Metro-North has approximately 1,500 personnel working specifically on storm preparation and response. Metro-North has more than 270 pieces of storm-fighting equipment on hand, including: 212 snowblowers, 35 pickup truck plows, 3 rail-bound jets, 767,000 pounds of salt.
LIRR has approximately 1,500 personnel working specifically on storm preparation and response and more than 400 pieces of equipment on hand, including: 362 snowblowers, 18 pickup truck plows, 22 front end loaders, 7 rail-bound jets, 800,000 pounds of salt.
BRIDGES AND TUNNELS
Bridges and Tunnels will remain open Monday night. Pedestrian walkways will close once sustained winds reach 40mph; All bridges will close to trucks when sustained winds reach 50mph and all traffic will be barred at 60mph.

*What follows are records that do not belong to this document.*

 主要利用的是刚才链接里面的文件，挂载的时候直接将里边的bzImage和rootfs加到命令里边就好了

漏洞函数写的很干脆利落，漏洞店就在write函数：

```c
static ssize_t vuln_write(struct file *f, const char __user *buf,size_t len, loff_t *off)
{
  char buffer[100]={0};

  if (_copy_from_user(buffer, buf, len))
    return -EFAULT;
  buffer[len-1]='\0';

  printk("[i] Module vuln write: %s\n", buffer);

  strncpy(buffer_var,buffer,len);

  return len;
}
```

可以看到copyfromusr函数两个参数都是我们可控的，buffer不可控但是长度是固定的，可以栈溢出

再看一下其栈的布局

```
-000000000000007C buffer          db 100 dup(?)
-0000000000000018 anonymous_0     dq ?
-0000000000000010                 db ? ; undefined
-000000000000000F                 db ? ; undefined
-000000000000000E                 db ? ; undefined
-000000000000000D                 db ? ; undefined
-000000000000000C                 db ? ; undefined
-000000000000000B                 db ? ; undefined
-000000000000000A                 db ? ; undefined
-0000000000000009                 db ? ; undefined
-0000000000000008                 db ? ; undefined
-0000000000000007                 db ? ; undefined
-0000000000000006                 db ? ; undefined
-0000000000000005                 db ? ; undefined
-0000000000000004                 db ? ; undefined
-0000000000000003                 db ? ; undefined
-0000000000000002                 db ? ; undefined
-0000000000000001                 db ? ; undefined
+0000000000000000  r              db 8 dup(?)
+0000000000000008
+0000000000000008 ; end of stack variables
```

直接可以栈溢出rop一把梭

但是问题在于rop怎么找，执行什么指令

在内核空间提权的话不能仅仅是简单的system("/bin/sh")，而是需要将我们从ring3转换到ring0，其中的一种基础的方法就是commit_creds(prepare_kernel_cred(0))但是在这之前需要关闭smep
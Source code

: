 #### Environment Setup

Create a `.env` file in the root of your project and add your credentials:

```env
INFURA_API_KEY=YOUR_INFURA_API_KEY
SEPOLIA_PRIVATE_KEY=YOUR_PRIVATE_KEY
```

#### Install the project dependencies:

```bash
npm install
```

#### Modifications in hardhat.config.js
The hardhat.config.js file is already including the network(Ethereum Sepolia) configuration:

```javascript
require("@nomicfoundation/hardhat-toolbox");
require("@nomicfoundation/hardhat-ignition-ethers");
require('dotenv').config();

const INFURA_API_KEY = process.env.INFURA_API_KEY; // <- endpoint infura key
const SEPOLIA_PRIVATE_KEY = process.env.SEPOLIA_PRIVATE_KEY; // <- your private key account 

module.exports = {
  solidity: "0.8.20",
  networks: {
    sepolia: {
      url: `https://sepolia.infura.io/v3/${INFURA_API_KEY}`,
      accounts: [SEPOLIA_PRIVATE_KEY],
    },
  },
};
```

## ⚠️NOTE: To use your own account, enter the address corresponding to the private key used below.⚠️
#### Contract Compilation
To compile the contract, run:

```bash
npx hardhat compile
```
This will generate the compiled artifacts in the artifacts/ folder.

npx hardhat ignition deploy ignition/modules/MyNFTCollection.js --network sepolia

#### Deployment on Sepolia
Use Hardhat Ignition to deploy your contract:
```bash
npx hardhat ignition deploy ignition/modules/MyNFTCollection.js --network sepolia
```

Approximately 350 maintenance and operations personnel will be deployed during the storm, including about 270 specifically for snow-fighting. Electronic weather sensors are functional at all facilities to monitor weather and roadway conditions in real time. There are more than 9,000 tons of roadway de-icer on hand and more than 100 pieces of storm fighting equipment including trucks and plows are ready.
Paratransit service will be suspended – other than extreme emergencies – starting Tuesday morning at 5 a.m.
New York City Transit has also coordinated a procedure with New York City first responders and the Office of Emergency Management for rescuing customers on immobilized vehicles or those who develop medical needs during storms.